Ce que le prophète nous enseigne, c’est que notre foi et notre joie d’être enfants de Dieu ne devrait pas dépendre des circonstances de la vie.
Dieu est souverain sur l’Histoire et nous ne sommes souverains sur rien. Alors le mieux à faire, c’est de mettre notre confiance en lui, en sachant qu’il fait concourir toutes choses au bien de ceux qui l’aiment.
Le verset 19, qui est la conclusion du livre, est également un encouragement pour nous :
« L’Eternel, le Seigneur, est ma force: il rend mes pieds semblables à ceux des biches et il me fait marcher sur mes hauteurs. »
Le Seigneur peut rendre nos pieds semblables à ceux des biches.
De nos jours cette image est peu parlante, mais à l’époque c’était une déclaration pleine de sens.
Cette image nous parle d’agilité, de stabilité et de persévérance. Les biches peuvent monter dans des terrains difficiles et escarpés avec une grande agilité. Dieu promet de nous donner la force de surmonter les épreuves, de marcher à travers les difficultés, de trouver de l’équilibre même lorsque tout semble déstabilisé.
La réponse de Dieu à Habakuk n’est pas de promettre la fin des épreuves pour son peuple. Sa réponse consiste à dire qu’il y aura encore des épreuves, mais que dans l’épreuve, on pourra compter sur Dieu.

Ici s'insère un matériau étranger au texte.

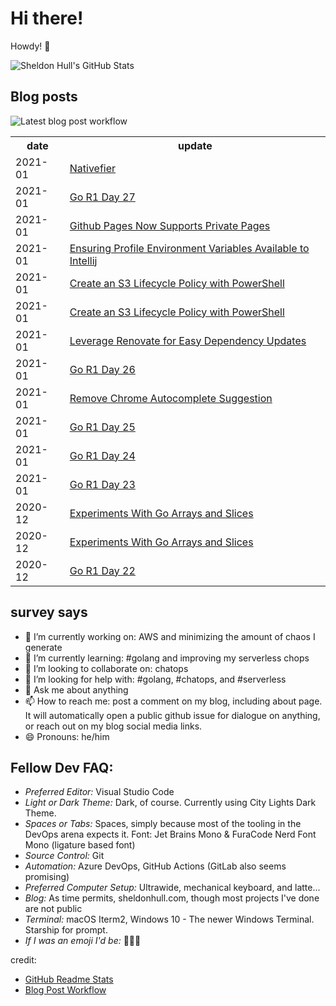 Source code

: # Hi there! 

Howdy! 👋 

![Sheldon Hull's GitHub Stats](https://github-readme-stats.vercel.app/api?username=sheldonhull&theme=tokyonight&count_private=true&show_icons=true)

## Blog posts

![Latest blog post workflow](https://github.com/sheldonhull/sheldonhull/workflows/Latest%20blog%20post%20workflow/badge.svg)
<table style="width:100%">
  <tr>
    <th>date</th>
    <th>update</th>
  </tr>
<!-- BLOG-POST-LIST:START -->
<tr><td>2021-01</td><td><a href="https://www.sheldonhull.com/microblog/nativefier/">Nativefier</a></td></tr>
<tr><td>2021-01</td><td><a href="https://www.sheldonhull.com/microblog/go-r1-day-27/">Go R1 Day 27</a></td></tr>
<tr><td>2021-01</td><td><a href="https://www.sheldonhull.com/microblog/github-pages-now-supports-private-pages/">Github Pages Now Supports Private Pages</a></td></tr>
<tr><td>2021-01</td><td><a href="https://www.sheldonhull.com/microblog/ensuring-profile-environment-variables-available-to-intellij/">Ensuring Profile Environment Variables Available to Intellij</a></td></tr>
<tr><td>2021-01</td><td><a href="https://www.sheldonhull.com/blog/create-an-s3-lifecycle-policy-with-powershell/">Create an S3 Lifecycle Policy with PowerShell</a></td></tr>
<tr><td>2021-01</td><td><a href="https://dev.to/sheldonhull/create-an-s3-lifecycle-policy-with-powershell-57hd">Create an S3 Lifecycle Policy with PowerShell</a></td></tr>
<tr><td>2021-01</td><td><a href="https://www.sheldonhull.com/microblog/leverage-renovate-for-easy-dependency-updates/">Leverage Renovate for Easy Dependency Updates</a></td></tr>
<tr><td>2021-01</td><td><a href="https://www.sheldonhull.com/microblog/go-r1-day-26/">Go R1 Day 26</a></td></tr>
<tr><td>2021-01</td><td><a href="https://www.sheldonhull.com/microblog/remove-chrome-autocomplete-suggestion/">Remove Chrome Autocomplete Suggestion</a></td></tr>
<tr><td>2021-01</td><td><a href="https://www.sheldonhull.com/microblog/go-r1-day-25/">Go R1 Day 25</a></td></tr>
<tr><td>2021-01</td><td><a href="https://www.sheldonhull.com/microblog/go-r1-day-24/">Go R1 Day 24</a></td></tr>
<tr><td>2021-01</td><td><a href="https://www.sheldonhull.com/microblog/go-r1-day-23/">Go R1 Day 23</a></td></tr>
<tr><td>2020-12</td><td><a href="https://www.sheldonhull.com/blog/experiments-with-go-arrays-and-slices/">Experiments With Go Arrays and Slices</a></td></tr>
<tr><td>2020-12</td><td><a href="https://dev.to/sheldonhull/experiments-with-go-arrays-and-slices-5b5n">Experiments With Go Arrays and Slices</a></td></tr>
<tr><td>2020-12</td><td><a href="https://www.sheldonhull.com/microblog/go-r1-day-22/">Go R1 Day 22</a></td></tr>

<!-- BLOG-POST-LIST:END -->
</table>

## survey says 

- 🔭  I’m currently working on: AWS and minimizing the amount of chaos I generate
- 🌱  I’m currently learning: #golang and improving my serverless chops
- 👯  I’m looking to collaborate on: chatops
- 🤔  I’m looking for help with: #golang, #chatops, and #serverless
- 💬  Ask me about anything
- 📫  How to reach me: post a comment on my blog, including about page. It will automatically open a public github issue for dialogue on anything, or reach out on my blog social media links.
- 😄  Pronouns: he/him


## Fellow Dev FAQ:

- _Preferred Editor:_ Visual Studio Code
- _Light or Dark Theme:_ Dark, of course. Currently using City Lights Dark Theme.
- _Spaces or Tabs:_ Spaces, simply because most of the tooling in the DevOps arena expects it. Font: Jet Brains Mono & FuraCode Nerd Font Mono (ligature based font)
- _Source Control:_ Git
- _Automation:_ Azure DevOps, GitHub Actions (GitLab also seems promising)
- _Preferred Computer Setup:_ Ultrawide, mechanical keyboard, and latte...
- _Blog:_ As time permits, sheldonhull.com, though most projects I've done are not public 
- _Terminal:_ macOS Iterm2, Windows 10 - The newer Windows Terminal. Starship for prompt.
- _If I was an emoji I'd be:_ 🌮🌮🌮


credit:
* [GitHub Readme Stats](https://github.com/anuraghazra/github-readme-stats)
* [Blog Post Workflow](https://github.com/gautamkrishnar/blog-post-workflow)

Le juste vivra par la foi, et cette fois apporte joie, paix et courage pour surmonter toute épreuve.
[Conclusion]
Pour conclure, nous ne savons pas ce que nous réserve 2025 ou l’avenir plus lointain. Nous espérons un avenir meilleur, mais nous n’en savons rien. Quoi qu’il arrive, gardons nos yeux fixés sur Jésus.
Plusieurs siècles après Habakuk, l’apôtre Paul citera le prophète à plusieurs reprises. Par exemple en Romain 1.17, Paul parle de Jésus et dit ceci : « Car en lui est révélée la justice de Dieu par la foi et pour la foi, selon qu’il est écrit : Le juste vivra par la foi. »
Habakuk avait de quoi se réjouir et de quoi être encouragé avec la révélation qu’il a reçue à l’époque. Aujourd’hui nous avons une révélation encore plus complète : Jésus.
Il est venu et il reviendra pour établir un royaume sans injustice, sans corruption, sans violence et sans épreuve.
La Bible nous rappelle que Dieu est souverain, que Jésus est notre Sauveur, et qu’il nous donne la force de traverser toutes les tempêtes. Prions afin que nous soyons capables de dire, comme Habacuc :
« Moi, je veux me réjouir en l’Éternel, je veux être dans l’allégresse à cause du Dieu de mon salut. » (v. 18)
Soyons remplis d’espoir et de paix, en sachant que Dieu est avec nous, aujourd’hui et demain, et que, comme Habacuc, nous pouvons faire face à l’incertitude de l’avenir avec une foi solide et une joie qui vient de lui.